Once you find the line containing "y y'' - (y')^2 -1 = 0." in the data below, copy it and each following line exactly, up to and including the line containing "Your solution should", and nothing else.
*** Opening of Data shown ***
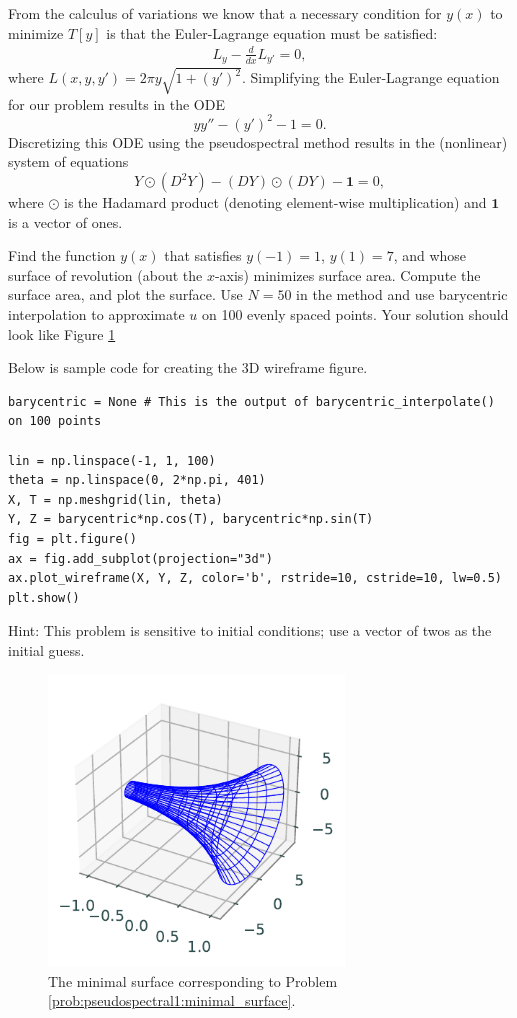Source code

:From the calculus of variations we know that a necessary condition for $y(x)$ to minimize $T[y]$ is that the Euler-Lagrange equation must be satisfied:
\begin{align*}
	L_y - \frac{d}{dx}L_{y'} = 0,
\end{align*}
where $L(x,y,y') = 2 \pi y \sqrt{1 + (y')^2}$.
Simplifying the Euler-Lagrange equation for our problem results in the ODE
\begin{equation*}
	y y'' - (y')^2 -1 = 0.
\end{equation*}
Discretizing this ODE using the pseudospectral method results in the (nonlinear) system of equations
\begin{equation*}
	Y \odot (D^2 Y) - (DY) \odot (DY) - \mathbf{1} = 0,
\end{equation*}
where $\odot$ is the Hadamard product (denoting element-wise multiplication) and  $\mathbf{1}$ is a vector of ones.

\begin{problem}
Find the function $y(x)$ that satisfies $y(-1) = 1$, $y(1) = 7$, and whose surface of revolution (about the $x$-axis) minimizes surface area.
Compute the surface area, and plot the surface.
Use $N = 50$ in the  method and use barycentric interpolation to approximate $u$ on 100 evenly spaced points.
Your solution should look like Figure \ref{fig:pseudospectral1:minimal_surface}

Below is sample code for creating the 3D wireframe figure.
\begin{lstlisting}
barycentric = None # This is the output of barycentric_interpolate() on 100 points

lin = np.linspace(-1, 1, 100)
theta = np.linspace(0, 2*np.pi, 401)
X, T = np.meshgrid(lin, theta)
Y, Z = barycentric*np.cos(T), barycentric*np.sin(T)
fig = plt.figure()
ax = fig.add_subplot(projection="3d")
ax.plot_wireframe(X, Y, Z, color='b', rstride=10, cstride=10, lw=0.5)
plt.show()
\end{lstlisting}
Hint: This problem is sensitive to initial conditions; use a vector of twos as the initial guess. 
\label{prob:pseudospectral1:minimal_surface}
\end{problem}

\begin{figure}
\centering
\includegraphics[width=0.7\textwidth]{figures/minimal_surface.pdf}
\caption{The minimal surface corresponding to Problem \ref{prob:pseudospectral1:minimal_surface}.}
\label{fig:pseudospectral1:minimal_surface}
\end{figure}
*** Close of Data shown ***
*** Opening of Data shown ***
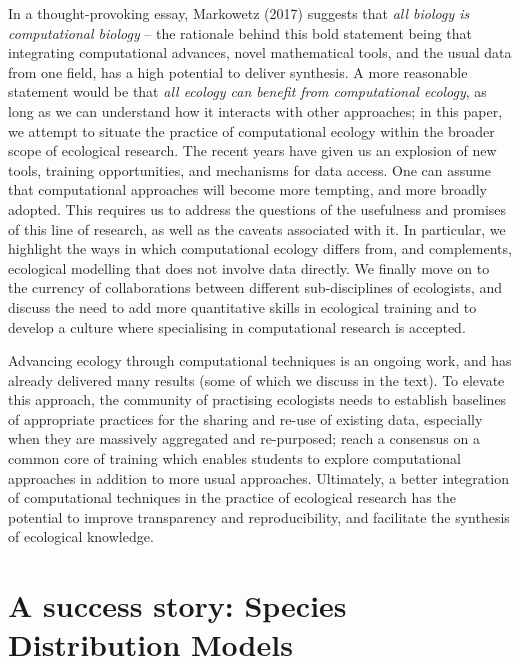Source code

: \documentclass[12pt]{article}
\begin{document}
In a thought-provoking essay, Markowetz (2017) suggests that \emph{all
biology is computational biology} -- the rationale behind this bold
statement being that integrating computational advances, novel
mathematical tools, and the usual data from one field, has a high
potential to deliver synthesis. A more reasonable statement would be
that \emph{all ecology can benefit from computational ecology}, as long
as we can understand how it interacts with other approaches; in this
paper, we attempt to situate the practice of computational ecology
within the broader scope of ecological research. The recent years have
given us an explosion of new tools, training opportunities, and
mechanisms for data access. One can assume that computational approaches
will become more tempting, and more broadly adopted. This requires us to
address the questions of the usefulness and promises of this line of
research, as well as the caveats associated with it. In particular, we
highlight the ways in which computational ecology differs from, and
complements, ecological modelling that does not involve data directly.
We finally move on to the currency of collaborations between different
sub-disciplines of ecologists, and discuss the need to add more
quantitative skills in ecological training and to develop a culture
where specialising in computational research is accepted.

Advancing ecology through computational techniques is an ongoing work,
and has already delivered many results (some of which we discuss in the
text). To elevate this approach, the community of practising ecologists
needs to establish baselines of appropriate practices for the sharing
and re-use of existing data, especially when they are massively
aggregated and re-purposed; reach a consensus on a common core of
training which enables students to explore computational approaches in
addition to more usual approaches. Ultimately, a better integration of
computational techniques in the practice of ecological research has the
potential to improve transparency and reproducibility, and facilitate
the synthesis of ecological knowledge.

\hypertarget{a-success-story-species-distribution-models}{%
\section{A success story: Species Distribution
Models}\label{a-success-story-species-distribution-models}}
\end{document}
*** Close of Data shown ***
*** Opening of Data shown ***
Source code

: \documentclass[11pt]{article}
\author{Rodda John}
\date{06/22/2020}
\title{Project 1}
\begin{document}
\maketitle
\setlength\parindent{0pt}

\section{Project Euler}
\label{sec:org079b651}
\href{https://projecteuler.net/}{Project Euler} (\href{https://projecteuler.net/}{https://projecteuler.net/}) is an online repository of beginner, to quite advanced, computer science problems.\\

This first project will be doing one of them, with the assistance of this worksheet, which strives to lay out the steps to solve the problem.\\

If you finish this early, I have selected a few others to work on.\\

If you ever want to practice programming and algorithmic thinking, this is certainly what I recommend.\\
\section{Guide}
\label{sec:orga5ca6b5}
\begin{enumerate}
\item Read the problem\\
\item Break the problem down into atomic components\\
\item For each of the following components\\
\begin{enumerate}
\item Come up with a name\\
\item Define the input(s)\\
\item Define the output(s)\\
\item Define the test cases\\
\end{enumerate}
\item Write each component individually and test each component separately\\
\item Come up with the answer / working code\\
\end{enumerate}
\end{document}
*** Close of Data shown ***
__Task solution__
	y y'' - (y')^2 -1 = 0.
\end{equation*}
Discretizing this ODE using the pseudospectral method results in the (nonlinear) system of equations
\begin{equation*}
	Y \odot (D^2 Y) - (DY) \odot (DY) - \mathbf{1} = 0,
\end{equation*}
where $\odot$ is the Hadamard product (denoting element-wise multiplication) and  $\mathbf{1}$ is a vector of ones.

\begin{problem}
Find the function $y(x)$ that satisfies $y(-1) = 1$, $y(1) = 7$, and whose surface of revolution (about the $x$-axis) minimizes surface area.
Compute the surface area, and plot the surface.
Use $N = 50$ in the  method and use barycentric interpolation to approximate $u$ on 100 evenly spaced points.
Your solution should look like Figure \ref{fig:pseudospectral1:minimal_surface}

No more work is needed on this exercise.